The puss caterpillar, which is the larval form of the southern flannel moth, is one of the most venomous caterpillars in North America. It ranges from southeastern Virginia to Florida. The puss caterpillar has long hair that make it look a bit like a tiny Persian cat. That hair, however, contains venomous spines, and the venom can cause pain comparable to that of a broken bone. While the reaction may sometimes stay localized, it is more likely to spread and cause such symptoms as swelling, headache, nausea, rashes, blisters, and abdominal pain. In severe cases, the venom can also cause chest pain and trouble breathing.
The CDC lists five tick species in the southern United States that can transmit disease. The blacklegged or deer tick, which can be found anywhere in the eastern half of the United States, carries the bacteria that cause Lyme disease. The American dog tick, also known as the wood tick, can transmit Rocky Mountain spotted fever and tularemia. Despite the name, Rocky Mountain spotted fever is more common in southern states than in the west. The brown dog tick can also carry Rocky Mountain spotted fever. The Gulf Coast tick carries a type of spotted fever called rickettsiosis. The Lone Star tick can carry tularemia, Heartland virus, and ehrlichiosis.
Africanized Honey Bee
Back in 1956, somebody in Brazil imported African honeybees in order to cross them with local honeybees and get a strain that produced more honey. Some of the hybrids escaped and began flying north. They reached Texas in 1990 and have continued spreading. There are now populations in Florida, Arkansas, and Oklahoma, as well as some of the western states. Africanized honey bees are dangerous because of their aggression. While their venom is no stronger than that of other honey bees, they attack in much greater numbers and will pursue their target for over a quarter mile. People who are allergic to bee stings can develop a life-threatening reaction called anaphylaxis, which can cause swelling in the throat and difficulty breathing.

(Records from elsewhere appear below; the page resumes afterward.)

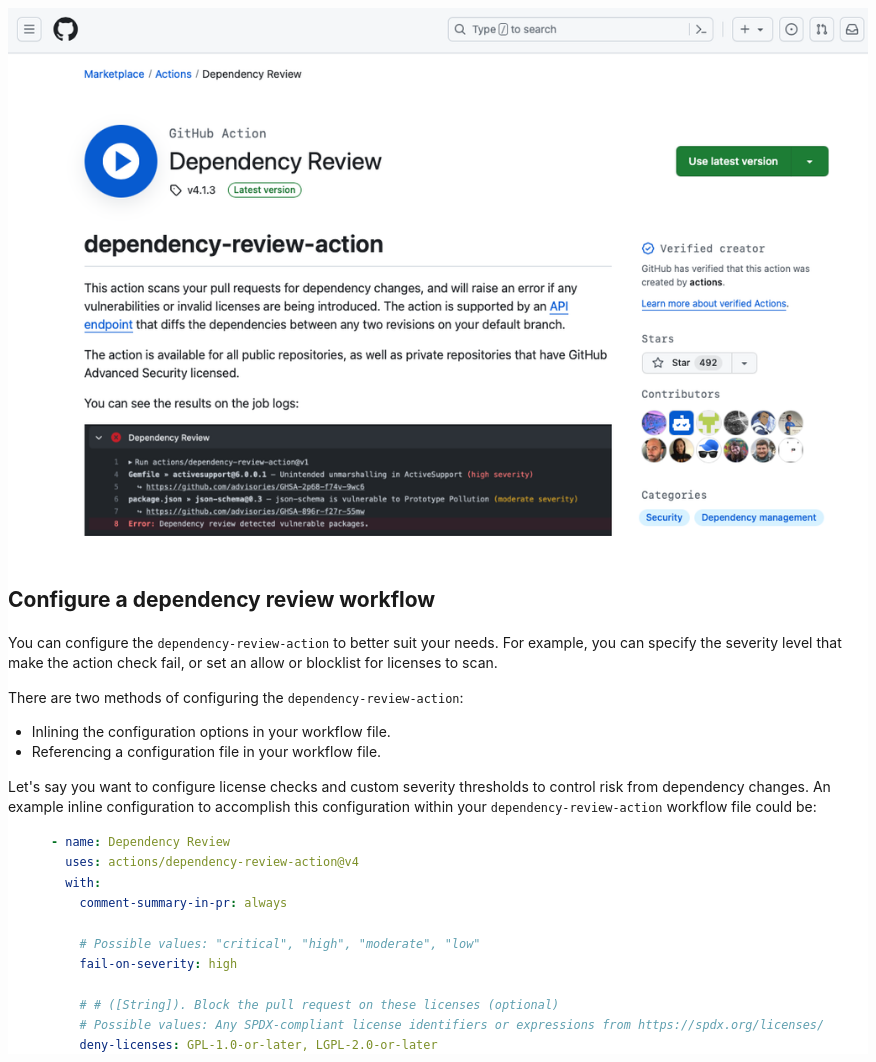 ![Screenshot of the dependency-review-action in the github marketplace.](../media/dependency-review-action-in-marketplace.png)

## Configure a dependency review workflow

You can configure the `dependency-review-action` to better suit your needs. For example, you can specify the severity level that make the action check fail, or set an allow or blocklist for licenses to scan.

There are two methods of configuring the `dependency-review-action`:

- Inlining the configuration options in your workflow file.
- Referencing a configuration file in your workflow file.

Let's say you want to configure license checks and custom severity thresholds to control risk from dependency changes. An example inline configuration to accomplish this configuration within your `dependency-review-action` workflow file could be:

```yaml
      - name: Dependency Review
        uses: actions/dependency-review-action@v4
        with:
          comment-summary-in-pr: always

          # Possible values: "critical", "high", "moderate", "low"
          fail-on-severity: high

          # # ([String]). Block the pull request on these licenses (optional)
          # Possible values: Any SPDX-compliant license identifiers or expressions from https://spdx.org/licenses/
          deny-licenses: GPL-1.0-or-later, LGPL-2.0-or-later

```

Also known as the conenose bug, the kissing bug hails from Latin America and has been found as far north as Delaware. Kissing bugs suck blood from people’s faces while they are sleeping. In the process, they can infect them with a parasite that causes Chagas disease, which can affect the stomach and the heart. Symptoms include redness, hives, swelling, fever, aches, and fatigue.
Red Imported Fire Ant
The red imported fire ant is an invasive species from South America that has spread across the Southern United States from Florida to California, and it occurs as far north as Virginia. The ants feed on various crops, and large colonies can damage farm equipment. They are venomous and can cause a painful sting. Red imported fire ants are aggressive and will attack people and animals in swarms. They are particularly dangerous to newborn and sick animals.